By Jordi Linares:
We are used to being surprised by technology every day with new devices and possibilities, and we have the wrong perception that these changes are taking place in a linear way. It’s not like that.
In the technological world and, especially that which has to do with the technologies that we know as ICT, we usually make mention of the famous Moore’s Law which, in a very simplistic way, we can summarize that electronic devices come to double their possibilities every 18 or 24 months. Without going into exact details or its possible non-continuity in the future, what it implies is that since the 60s of the last century we have had a non-linear process of evolution. In fact, doubling every 2 years is a profile we call exponential.
The human being is not prepared to understand what ‘exponentiality’ means. Exponentiality in an area such as the automotive industry would mean that, at the same price, every two years we could have a vehicle capable of going twice as fast. Obviously, exponential evolution is not present in all fields of engineering. But when it comes to the ICT world, this is the general case.
But there has always been a great stumbling block. The evolution of hardware does not imply the evolution of the ability to solve ‘new tasks‘ on the part of computers and other devices (smartphones, tablets etc.). More speed or memory capacity, although these increase exponentially over time, it does not imply that we can provide solutions previously only possible by a human being.
Artificial intelligence has been a field that, already in its origins, in the mid-1950s, set itself the challenge of conquering new possibilities. New possibilities implies that computers can solve problems previously not possible with them, new steps to climb in their long career in trying to reach our full possibilities as human beings.
Artificial intelligence, with a very irregular evolution and even with great disappointments, changed radically in 2012 when, using a neural network integrating some elements solved in later years and with hardware based on powerful graphics cards, it changed the world forever.
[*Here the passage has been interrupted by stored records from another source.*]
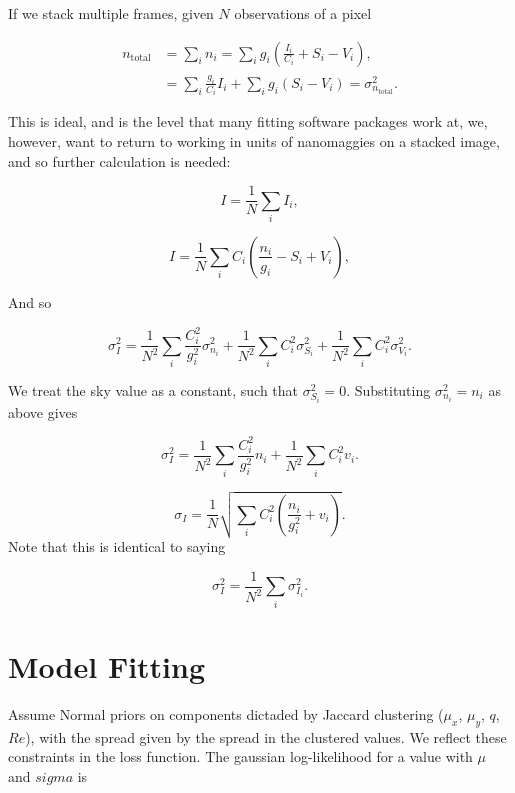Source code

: \documentclass[../main.tex]{subfiles}
\begin{document}
If we stack multiple frames, given $N$ observations of a pixel

\begin{equation}
  \begin{aligned}
n_\mathrm{total} &= \sum_i{n_i} = \sum_i g_i\left(\frac{I_i}{C_i} + S_i - V_i\right),\\
                 &= \sum_{i}\frac{g_i}{C_i}I_i + \sum_i{g_i \left(S_i - V_i\right)} = \sigma_{n_\mathrm{total}}^2.
  \end{aligned}
\end{equation}

This is ideal, and is the level that many fitting software packages work at, we, however, want to return to working in units of nanomaggies on a stacked image, and so further calculation is needed:

\begin{equation}
I = \frac{1}{N}\sum_i I_i,
\end{equation}

\begin{equation}
I = \frac{1}{N}\sum_i C_i\left(\frac{n_i}{g_i} - S_i + V_i\right),
\end{equation}

And so

\begin{equation}
  \sigma_I^2 = \frac{1}{N^2}\sum_i\frac{C_i^2}{g_i^2}\sigma_{n_i}^2 + \frac{1}{N^2}\sum_i C_i^2 \sigma_{S_i}^2 + \frac{1}{N^2}\sum_i C_i^2 \sigma_{V_i}^2.
\end{equation}

We treat the sky value as a constant, such that $\sigma_{S_i}^2 = 0$. Substituting $\sigma_{n_i}^2 = n_i$ as above gives

\begin{equation}
  \sigma_I^2 = \frac{1}{N^2}\sum_i\frac{C_i^2}{g_i^2}n_i + \frac{1}{N^2}\sum_i C_i^2 v_i.
\end{equation}

\begin{equation}
  \sigma_I = \frac{1}{N}\sqrt{\sum_i C_i^2\left(\frac{n_i}{g_i^2} + v_i\right)}.
\end{equation}
Note that this is identical to saying

\begin{equation}
\sigma_I^2 = \frac{1}{N^2}\sum_i\sigma_{I_i}^2.
\end{equation}


\section{Model Fitting}
\label{sec:appendix_model_fitting}
Assume Normal priors on components dictaded by Jaccard clustering ($\mu_x$, $\mu_y$, $q$, $Re$), with the spread given by the spread in the clustered values. We reflect these constraints in the loss function. The gaussian log-likelihood for a value with $\mu$ and $sigma$ is
\end{document}
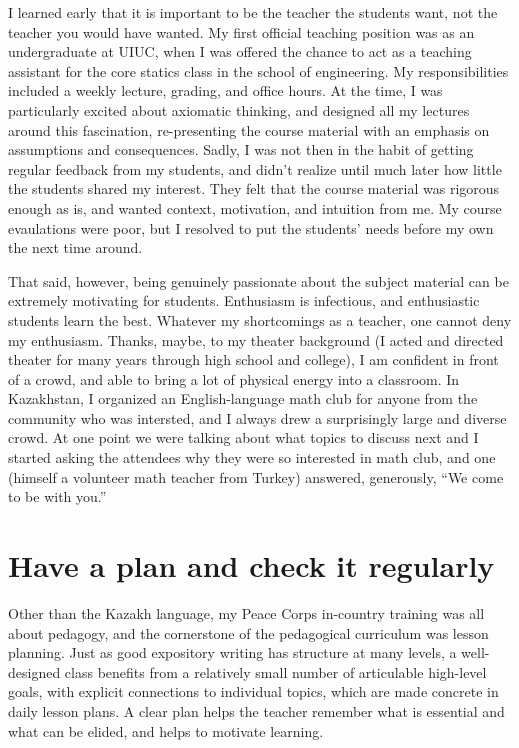\documentclass{article}
\begin{document}
I learned early that it is important to be the teacher the students want, not
the teacher you would have wanted.  My first official teaching position was as
an undergraduate at UIUC, when I was offered the chance to act as a teaching
assistant for the core statics class in the school of engineering. My
responsibilities included a weekly lecture, grading, and office hours. At the
time, I was particularly excited about axiomatic thinking, and designed all my
lectures around this fascination, re-presenting the course material with an
emphasis on assumptions and consequences.  Sadly, I was not then in the habit of
getting regular feedback from my students, and didn't realize until much later
how little the students shared my interest.  They felt that the course material
was rigorous enough as is, and wanted context, motivation, and intuition from
me.  My course evaulations were poor, but I resolved to put the students'
needs before my own the next time around.

That said, however, being genuinely passionate about the subject material can be
extremely motivating for students.  Enthusiasm is infectious, and enthusiastic
students learn the best.  Whatever my shortcomings as a teacher, one cannot deny
my enthusiasm.  Thanks, maybe, to my theater background (I acted and directed
theater for many years through high school and college), I am confident in front
of a crowd, and able to bring a lot of physical energy into a classroom.  In
Kazakhstan, I organized an English-language math club for anyone from the
community who was intersted, and I always drew a surprisingly large and diverse
crowd.  At one point we were talking about what topics to discuss next and
I started asking the attendees why they were so interested in math club, and
one (himself a volunteer math teacher from Turkey) answered, generously,
``We come to be with you.''


\section{Have a plan and check it regularly}

Other than the Kazakh language, my Peace Corps in-country training was all about
pedagogy, and the cornerstone of the pedagogical curriculum was lesson planning.
Just as good expository writing has structure at many levels, a well-designed
class benefits from a relatively small number of articulable high-level goals,
with explicit connections to individual topics, which are made concrete in daily
lesson plans.  A clear plan helps the teacher remember what is essential and
what can be elided, and helps to motivate learning.
\end{document}
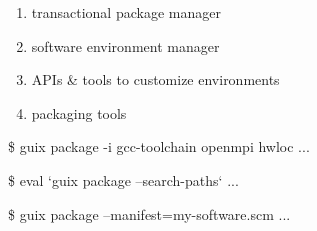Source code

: \documentclass{beamer}
\begin{document}
\begin{frame}
  \LARGE{
    \begin{enumerate}
    \item transactional package manager
    \item software environment manager
    \item APIs \& tools to customize environments
    \item packaging tools
    \end{enumerate}
  }
\end{frame}

\begin{frame}[fragile]

  \begin{semiverbatim}
\$ guix package -i gcc-toolchain openmpi hwloc
\textrm{...}

\$ eval `guix package --search-paths`
\textrm{...}

\$ guix package --manifest=my-software.scm
\textrm{...}
  \end{semiverbatim}

\end{frame}


\end{document}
Deep learning was born, a field of machine learning that in turn is a subset of artificial intelligence, and with it, we have finally climbed a new step in the achievement of machines solving problems that were only possible by human beings.
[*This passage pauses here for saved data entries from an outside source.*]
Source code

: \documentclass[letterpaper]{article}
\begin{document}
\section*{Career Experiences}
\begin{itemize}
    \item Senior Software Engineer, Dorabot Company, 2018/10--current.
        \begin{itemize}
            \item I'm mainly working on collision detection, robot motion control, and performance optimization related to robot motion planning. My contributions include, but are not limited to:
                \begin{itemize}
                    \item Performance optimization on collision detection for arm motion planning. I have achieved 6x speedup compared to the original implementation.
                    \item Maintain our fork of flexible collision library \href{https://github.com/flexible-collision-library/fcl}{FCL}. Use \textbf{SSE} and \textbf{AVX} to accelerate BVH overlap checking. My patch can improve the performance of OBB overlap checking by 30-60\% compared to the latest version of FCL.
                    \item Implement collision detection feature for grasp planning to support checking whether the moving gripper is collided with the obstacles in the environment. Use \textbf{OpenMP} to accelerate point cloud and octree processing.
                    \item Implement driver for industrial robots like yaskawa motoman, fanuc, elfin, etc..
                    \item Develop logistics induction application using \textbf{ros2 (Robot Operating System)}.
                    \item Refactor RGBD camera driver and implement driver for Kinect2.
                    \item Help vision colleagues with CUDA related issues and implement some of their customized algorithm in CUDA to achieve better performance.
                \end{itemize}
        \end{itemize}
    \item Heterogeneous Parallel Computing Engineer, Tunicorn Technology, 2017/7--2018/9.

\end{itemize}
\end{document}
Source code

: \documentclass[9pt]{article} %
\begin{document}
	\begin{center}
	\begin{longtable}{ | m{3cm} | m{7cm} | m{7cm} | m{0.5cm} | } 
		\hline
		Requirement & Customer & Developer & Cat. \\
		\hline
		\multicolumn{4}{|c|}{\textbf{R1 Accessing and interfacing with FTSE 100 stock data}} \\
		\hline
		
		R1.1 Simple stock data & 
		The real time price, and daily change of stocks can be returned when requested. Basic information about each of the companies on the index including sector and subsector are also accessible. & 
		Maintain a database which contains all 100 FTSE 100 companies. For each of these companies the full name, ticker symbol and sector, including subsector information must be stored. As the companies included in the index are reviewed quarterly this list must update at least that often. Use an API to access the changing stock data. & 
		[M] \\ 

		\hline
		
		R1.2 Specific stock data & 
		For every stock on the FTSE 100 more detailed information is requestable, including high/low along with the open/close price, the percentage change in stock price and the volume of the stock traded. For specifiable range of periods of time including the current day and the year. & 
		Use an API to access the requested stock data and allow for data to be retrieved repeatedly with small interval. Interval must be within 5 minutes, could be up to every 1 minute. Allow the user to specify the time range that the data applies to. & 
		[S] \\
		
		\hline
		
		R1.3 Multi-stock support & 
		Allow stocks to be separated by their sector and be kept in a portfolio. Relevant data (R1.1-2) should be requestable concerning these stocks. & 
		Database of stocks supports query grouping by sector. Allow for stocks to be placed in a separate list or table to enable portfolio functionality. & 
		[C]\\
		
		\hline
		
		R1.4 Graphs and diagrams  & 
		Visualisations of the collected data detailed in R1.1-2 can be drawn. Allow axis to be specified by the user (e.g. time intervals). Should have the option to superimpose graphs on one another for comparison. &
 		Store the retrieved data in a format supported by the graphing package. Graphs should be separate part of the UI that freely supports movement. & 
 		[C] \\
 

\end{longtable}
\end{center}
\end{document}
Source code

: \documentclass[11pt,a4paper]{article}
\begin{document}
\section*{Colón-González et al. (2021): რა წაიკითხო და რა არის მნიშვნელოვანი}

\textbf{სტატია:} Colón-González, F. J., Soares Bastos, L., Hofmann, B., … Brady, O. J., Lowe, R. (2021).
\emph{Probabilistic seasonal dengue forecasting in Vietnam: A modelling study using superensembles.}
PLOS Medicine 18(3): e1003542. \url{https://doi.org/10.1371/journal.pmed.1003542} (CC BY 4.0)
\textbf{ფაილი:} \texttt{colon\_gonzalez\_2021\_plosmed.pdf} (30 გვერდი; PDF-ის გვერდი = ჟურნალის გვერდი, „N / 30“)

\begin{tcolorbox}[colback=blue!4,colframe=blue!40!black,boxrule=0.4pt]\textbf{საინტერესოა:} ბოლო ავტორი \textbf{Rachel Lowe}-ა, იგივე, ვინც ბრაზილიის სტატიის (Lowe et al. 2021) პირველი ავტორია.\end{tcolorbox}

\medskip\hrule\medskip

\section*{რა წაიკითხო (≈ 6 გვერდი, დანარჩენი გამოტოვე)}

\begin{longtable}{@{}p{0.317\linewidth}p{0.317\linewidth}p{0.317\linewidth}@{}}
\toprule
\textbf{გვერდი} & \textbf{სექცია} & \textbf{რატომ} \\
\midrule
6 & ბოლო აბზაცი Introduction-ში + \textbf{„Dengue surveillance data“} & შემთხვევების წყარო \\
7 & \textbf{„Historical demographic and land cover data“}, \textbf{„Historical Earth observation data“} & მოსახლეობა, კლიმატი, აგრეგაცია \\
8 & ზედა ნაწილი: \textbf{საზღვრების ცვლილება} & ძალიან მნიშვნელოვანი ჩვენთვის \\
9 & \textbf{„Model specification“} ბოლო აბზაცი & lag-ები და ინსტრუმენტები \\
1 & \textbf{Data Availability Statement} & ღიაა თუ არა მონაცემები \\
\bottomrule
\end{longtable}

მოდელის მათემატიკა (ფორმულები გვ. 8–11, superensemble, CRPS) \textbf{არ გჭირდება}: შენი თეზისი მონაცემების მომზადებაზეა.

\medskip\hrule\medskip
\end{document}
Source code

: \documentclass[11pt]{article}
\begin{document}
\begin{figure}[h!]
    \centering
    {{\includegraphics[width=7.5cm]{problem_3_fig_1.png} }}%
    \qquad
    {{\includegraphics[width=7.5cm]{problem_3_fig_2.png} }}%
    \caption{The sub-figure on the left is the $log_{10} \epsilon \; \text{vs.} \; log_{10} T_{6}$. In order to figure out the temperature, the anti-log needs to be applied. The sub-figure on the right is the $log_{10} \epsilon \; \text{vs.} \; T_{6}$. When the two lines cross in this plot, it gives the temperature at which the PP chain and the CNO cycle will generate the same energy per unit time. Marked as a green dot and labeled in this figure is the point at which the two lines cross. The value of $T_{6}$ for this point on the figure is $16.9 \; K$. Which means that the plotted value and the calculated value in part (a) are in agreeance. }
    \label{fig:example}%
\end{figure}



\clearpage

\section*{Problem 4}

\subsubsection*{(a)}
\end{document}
It does not seem that this is the final step in this race to achieve machines at our height in all our potentialities, but without a doubt it is a before and after.
The field of social and healthcare is, almost without a doubt, one of the sectors that will suffer the most benefits and changes shortly from this new step in computer science.
Devices capable of recognizing objects, identifying elements of the environment, understanding what we say in our own language, responding also in natural language, assisting patients and professionals in all their activities, minimizing risks and possible errors in our work, making employees feel more secure, that people with special needs can have virtual or even future robotic assistants that allow them to carry out their daily activities and work, make an automatic and intelligent follow-up of patients that allows professionals to focus on more fundamental and less repetitive tasks …. the new world of artificial intelligence, new interaction devices and synergy with patients and professionals has begun.
It is very important, and this is what the NICCoLLa project tries to do, that the technological world and that of social assistance and health, work hand in hand in the design of new tools with a single objective: to improve the lives of everyone, patients, clients and professionals.